___ DATA SUPPLIED ___

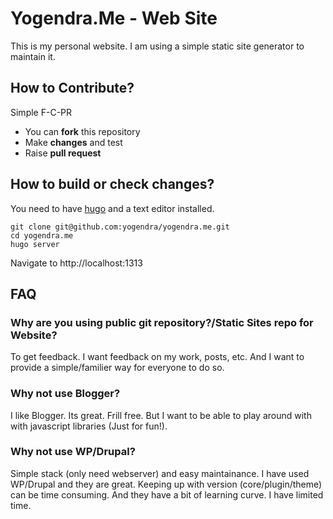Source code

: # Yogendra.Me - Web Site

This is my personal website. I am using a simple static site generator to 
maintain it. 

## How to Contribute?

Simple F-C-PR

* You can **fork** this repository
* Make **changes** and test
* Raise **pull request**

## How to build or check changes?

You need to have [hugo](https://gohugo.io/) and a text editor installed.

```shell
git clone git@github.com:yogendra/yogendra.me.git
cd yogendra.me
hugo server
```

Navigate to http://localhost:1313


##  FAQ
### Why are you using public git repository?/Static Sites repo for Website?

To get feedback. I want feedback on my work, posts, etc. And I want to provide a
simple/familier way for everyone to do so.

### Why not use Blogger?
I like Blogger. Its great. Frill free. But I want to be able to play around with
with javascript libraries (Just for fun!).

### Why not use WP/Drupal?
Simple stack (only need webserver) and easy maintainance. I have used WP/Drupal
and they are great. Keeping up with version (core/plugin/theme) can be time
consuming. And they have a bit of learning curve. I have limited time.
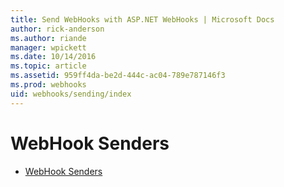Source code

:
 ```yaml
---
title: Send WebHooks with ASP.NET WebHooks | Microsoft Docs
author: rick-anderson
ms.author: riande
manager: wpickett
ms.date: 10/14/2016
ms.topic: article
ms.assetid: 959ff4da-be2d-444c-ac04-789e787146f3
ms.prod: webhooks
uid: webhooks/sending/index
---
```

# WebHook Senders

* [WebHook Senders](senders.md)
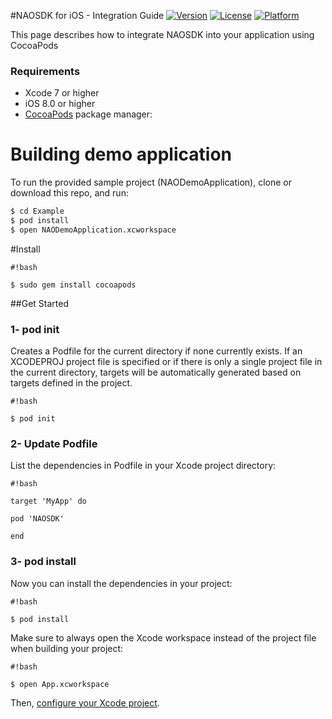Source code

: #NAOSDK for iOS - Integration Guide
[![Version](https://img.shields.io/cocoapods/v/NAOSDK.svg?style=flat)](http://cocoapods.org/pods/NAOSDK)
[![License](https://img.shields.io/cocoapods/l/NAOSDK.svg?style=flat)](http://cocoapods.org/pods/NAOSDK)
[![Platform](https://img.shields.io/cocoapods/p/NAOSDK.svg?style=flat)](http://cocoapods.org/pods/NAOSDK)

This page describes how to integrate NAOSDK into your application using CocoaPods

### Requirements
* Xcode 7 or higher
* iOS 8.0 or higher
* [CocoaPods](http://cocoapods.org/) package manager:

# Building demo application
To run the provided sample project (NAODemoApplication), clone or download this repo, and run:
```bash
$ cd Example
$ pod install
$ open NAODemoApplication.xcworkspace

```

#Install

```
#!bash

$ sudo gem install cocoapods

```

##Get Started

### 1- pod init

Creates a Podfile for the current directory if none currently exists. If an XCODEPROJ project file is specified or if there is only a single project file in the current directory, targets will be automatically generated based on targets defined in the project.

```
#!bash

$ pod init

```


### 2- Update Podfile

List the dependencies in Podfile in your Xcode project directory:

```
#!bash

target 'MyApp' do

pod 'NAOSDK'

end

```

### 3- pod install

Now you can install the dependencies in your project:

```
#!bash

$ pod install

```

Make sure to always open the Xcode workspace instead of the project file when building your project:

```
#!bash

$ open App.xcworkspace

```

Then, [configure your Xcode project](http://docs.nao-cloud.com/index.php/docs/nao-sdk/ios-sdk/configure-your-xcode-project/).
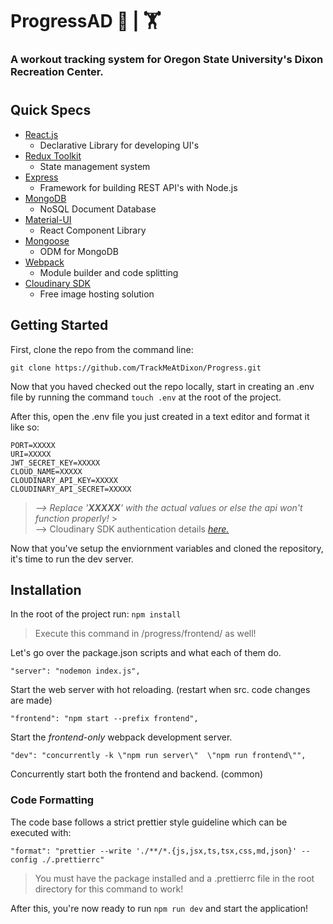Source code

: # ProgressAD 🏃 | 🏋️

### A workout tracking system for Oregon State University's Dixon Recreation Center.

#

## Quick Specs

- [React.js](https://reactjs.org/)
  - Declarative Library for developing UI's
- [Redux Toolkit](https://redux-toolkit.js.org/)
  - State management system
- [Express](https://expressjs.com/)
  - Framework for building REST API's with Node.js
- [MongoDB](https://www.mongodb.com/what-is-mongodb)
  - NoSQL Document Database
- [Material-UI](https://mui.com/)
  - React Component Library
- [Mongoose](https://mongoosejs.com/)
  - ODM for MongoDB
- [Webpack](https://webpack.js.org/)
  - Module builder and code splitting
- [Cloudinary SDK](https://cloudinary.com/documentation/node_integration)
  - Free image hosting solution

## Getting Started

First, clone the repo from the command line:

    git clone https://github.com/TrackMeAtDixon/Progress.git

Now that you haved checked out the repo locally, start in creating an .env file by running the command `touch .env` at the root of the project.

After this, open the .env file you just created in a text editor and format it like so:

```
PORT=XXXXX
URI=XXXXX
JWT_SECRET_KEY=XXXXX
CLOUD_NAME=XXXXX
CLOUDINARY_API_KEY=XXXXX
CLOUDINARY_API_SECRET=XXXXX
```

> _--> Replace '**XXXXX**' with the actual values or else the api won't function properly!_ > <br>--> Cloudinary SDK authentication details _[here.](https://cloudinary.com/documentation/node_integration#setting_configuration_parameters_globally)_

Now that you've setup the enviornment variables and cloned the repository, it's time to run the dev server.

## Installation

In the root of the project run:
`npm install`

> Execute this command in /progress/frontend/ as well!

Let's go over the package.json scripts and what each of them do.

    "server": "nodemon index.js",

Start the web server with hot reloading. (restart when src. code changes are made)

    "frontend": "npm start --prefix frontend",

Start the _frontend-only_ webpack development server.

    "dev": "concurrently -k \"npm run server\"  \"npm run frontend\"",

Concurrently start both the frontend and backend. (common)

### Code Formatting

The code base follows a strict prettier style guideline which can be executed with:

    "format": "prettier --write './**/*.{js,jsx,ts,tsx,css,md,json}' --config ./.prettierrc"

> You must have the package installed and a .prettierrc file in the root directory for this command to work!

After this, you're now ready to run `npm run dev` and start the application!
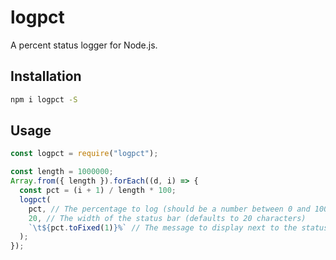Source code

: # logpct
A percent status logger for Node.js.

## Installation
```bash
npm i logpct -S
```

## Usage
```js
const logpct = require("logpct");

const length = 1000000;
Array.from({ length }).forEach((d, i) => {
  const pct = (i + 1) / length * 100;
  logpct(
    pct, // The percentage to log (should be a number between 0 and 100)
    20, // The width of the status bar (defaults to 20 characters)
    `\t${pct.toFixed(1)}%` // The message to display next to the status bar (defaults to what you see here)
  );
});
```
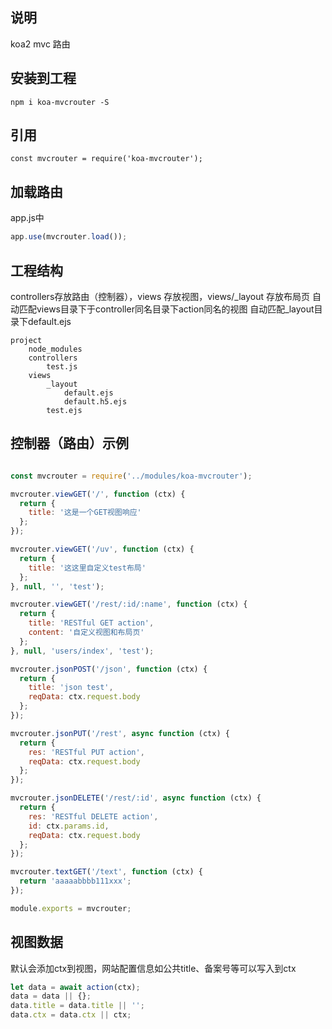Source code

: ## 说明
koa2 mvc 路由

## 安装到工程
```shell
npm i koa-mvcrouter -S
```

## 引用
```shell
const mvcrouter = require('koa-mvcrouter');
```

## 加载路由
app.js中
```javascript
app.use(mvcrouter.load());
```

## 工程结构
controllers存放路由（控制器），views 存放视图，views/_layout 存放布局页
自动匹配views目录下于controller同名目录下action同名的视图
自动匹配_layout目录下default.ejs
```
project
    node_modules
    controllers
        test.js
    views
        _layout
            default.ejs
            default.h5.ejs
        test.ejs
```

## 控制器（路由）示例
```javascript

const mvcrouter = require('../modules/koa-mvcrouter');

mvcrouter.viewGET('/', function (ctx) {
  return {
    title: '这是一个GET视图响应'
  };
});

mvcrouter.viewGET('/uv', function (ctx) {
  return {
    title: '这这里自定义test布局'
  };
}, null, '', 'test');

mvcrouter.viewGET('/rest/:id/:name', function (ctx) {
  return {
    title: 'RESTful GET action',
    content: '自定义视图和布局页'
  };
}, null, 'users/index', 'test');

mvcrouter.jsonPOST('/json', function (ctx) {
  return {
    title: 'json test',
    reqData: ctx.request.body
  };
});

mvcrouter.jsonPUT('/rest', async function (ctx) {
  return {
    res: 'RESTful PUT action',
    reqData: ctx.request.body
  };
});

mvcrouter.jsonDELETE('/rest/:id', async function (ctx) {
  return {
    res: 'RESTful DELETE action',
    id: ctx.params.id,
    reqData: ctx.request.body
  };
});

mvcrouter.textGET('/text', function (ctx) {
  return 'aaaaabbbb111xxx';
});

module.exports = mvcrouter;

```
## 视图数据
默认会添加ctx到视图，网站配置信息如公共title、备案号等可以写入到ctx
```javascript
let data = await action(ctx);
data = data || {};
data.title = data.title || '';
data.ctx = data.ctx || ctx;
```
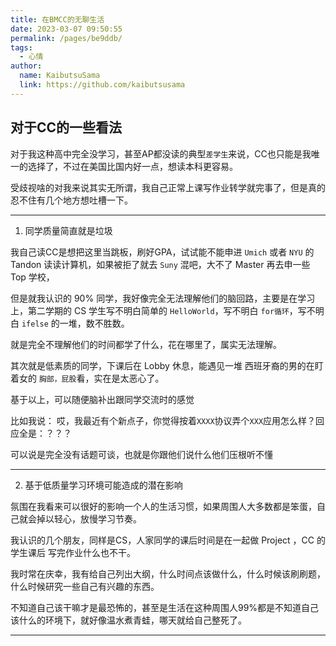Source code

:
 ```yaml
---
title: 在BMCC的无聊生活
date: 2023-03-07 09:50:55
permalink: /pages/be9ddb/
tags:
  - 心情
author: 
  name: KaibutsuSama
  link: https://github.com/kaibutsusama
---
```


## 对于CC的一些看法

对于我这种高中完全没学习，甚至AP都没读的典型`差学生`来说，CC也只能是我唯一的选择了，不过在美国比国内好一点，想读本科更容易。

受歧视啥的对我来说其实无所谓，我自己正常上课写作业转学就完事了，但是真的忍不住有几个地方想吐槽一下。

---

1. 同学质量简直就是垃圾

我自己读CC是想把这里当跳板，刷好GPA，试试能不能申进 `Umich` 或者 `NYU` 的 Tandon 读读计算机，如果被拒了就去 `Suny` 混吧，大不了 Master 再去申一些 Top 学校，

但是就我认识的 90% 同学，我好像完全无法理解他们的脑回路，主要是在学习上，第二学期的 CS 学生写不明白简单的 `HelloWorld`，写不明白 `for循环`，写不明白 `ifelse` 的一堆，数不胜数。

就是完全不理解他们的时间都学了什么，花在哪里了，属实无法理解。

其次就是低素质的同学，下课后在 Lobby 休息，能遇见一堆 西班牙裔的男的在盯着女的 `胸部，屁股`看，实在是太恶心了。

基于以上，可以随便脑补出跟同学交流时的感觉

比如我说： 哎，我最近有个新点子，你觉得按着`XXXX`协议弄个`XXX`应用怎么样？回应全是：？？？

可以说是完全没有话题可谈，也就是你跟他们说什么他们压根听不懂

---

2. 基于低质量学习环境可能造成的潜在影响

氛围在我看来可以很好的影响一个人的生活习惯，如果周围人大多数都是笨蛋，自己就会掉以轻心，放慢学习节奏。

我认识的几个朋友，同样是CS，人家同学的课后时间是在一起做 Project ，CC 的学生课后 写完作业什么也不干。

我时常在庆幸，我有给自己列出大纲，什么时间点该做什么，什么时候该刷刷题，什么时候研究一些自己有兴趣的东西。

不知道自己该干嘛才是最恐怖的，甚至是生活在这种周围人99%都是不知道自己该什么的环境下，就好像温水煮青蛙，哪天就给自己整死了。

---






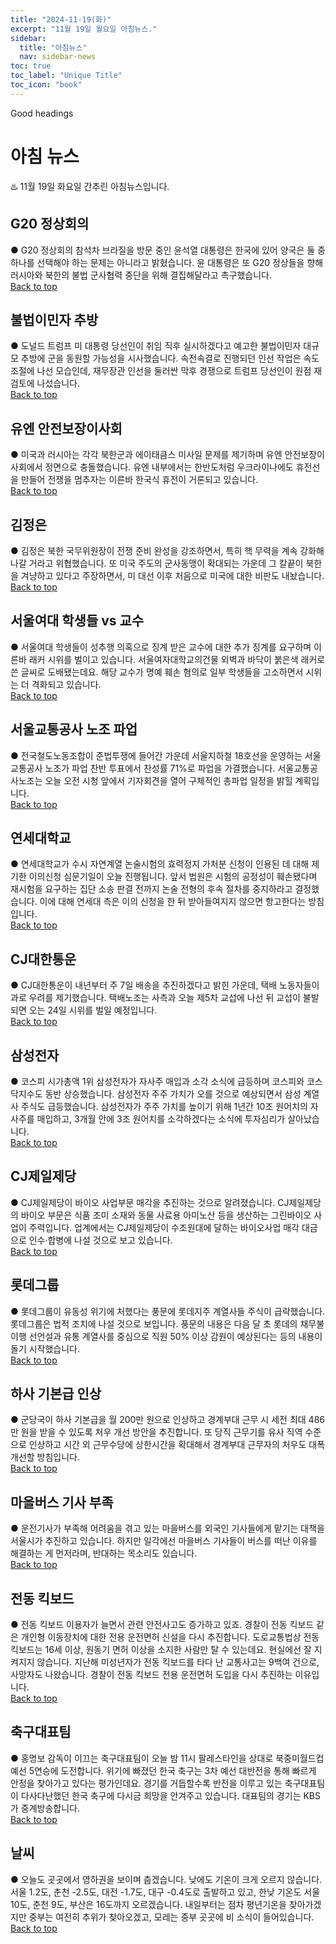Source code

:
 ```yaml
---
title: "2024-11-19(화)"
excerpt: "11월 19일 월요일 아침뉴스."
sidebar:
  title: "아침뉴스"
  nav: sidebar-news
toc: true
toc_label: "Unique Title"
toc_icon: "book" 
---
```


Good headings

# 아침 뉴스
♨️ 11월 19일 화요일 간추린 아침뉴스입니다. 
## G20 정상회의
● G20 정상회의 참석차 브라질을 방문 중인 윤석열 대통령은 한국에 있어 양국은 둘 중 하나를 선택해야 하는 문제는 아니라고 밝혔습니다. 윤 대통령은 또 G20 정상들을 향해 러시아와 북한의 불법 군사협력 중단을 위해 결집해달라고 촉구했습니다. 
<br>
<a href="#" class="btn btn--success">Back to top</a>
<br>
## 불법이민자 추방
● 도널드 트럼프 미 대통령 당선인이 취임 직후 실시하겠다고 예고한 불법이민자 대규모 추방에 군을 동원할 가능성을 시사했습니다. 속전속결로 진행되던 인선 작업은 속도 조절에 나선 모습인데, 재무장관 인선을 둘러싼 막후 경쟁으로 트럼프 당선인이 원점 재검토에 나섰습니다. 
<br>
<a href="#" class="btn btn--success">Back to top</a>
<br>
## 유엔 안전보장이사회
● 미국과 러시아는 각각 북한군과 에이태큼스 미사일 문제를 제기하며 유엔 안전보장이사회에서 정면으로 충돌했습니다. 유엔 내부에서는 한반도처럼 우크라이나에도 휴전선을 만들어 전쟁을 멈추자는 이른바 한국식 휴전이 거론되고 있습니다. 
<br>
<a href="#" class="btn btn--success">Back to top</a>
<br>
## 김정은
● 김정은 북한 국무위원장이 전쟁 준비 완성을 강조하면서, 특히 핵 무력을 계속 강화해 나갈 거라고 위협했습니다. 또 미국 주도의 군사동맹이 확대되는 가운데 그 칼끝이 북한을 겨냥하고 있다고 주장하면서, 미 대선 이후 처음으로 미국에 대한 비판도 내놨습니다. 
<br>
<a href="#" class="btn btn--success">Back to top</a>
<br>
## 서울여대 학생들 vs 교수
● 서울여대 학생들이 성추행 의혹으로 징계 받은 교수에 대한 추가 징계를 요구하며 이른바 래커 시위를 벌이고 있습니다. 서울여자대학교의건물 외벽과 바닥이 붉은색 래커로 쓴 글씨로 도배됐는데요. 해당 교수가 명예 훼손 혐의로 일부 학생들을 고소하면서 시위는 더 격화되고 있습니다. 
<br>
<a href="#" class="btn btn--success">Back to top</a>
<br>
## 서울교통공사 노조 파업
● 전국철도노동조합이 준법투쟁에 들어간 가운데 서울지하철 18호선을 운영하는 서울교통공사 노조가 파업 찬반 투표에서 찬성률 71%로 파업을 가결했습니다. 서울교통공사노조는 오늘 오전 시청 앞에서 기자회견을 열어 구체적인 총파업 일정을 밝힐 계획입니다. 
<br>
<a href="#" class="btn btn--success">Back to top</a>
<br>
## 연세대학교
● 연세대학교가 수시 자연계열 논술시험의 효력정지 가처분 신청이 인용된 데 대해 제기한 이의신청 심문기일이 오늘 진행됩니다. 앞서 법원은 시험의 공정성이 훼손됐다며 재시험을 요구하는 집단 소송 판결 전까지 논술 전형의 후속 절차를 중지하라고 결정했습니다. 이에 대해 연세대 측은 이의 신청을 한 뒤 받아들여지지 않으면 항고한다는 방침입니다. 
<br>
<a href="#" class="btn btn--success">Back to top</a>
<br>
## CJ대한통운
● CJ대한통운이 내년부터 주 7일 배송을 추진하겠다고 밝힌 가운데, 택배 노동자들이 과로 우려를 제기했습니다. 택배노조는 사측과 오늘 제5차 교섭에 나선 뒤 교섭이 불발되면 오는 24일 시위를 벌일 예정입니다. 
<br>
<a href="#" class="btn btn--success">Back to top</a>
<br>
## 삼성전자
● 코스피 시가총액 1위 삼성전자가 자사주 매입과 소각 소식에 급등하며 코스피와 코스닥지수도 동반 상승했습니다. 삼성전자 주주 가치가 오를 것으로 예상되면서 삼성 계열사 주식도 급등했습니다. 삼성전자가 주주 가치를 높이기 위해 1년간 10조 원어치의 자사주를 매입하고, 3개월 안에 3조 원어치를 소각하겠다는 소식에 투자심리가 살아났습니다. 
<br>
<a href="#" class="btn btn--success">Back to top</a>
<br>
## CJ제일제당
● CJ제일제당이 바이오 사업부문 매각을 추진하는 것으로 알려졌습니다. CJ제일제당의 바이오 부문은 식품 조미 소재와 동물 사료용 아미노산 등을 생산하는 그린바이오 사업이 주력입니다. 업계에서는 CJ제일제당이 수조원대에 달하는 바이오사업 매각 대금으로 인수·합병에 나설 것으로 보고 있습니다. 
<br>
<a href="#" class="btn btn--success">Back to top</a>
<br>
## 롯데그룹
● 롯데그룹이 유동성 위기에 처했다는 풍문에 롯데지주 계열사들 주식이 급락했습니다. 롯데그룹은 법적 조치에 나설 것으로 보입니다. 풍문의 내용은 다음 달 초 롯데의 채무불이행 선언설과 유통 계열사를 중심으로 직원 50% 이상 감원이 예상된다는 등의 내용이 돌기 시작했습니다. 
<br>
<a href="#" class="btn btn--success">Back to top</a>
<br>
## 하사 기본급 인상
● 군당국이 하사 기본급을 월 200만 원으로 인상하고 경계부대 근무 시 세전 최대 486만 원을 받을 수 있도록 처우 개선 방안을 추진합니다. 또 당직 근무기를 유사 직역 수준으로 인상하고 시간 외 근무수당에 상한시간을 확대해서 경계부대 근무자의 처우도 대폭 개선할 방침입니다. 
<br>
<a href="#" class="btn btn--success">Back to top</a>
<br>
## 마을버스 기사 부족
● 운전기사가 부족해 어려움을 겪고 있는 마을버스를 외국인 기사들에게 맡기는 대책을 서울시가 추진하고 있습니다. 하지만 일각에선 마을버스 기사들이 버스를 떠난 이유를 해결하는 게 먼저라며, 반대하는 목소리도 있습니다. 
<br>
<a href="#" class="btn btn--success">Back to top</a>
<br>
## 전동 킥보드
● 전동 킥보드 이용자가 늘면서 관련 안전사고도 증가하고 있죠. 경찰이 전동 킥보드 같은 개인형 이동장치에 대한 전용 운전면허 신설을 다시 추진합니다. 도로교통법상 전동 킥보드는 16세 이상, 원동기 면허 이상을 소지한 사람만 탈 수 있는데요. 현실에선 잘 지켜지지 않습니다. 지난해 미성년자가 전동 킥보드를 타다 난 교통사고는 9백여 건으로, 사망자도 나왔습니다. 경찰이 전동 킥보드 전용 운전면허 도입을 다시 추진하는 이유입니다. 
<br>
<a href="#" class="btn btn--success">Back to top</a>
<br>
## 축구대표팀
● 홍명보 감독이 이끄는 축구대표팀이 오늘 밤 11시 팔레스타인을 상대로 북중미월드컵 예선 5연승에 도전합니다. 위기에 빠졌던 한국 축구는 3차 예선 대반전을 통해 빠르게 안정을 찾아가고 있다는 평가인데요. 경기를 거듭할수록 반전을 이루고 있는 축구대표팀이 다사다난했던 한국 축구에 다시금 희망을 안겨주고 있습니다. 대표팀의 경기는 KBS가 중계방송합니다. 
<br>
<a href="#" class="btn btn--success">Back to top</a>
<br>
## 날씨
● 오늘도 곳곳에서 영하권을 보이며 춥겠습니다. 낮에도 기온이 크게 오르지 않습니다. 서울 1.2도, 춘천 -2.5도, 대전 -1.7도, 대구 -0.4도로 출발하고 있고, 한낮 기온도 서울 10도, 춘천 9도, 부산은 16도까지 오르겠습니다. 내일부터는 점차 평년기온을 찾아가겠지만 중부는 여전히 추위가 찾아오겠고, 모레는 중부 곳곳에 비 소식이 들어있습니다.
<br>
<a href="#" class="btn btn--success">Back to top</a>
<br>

___

_WHAT THE TASK ASKS_. Up to and including the line with "## How to build or check changes?", copy the data above from its first line. Skip pictures.

_RESPONSE TO THIS TASK_.
Source code

: # Yogendra.Me - Web Site

This is my personal website. I am using a simple static site generator to 
maintain it. 

## How to Contribute?

Simple F-C-PR

* You can **fork** this repository
* Make **changes** and test
* Raise **pull request**

## How to build or check changes?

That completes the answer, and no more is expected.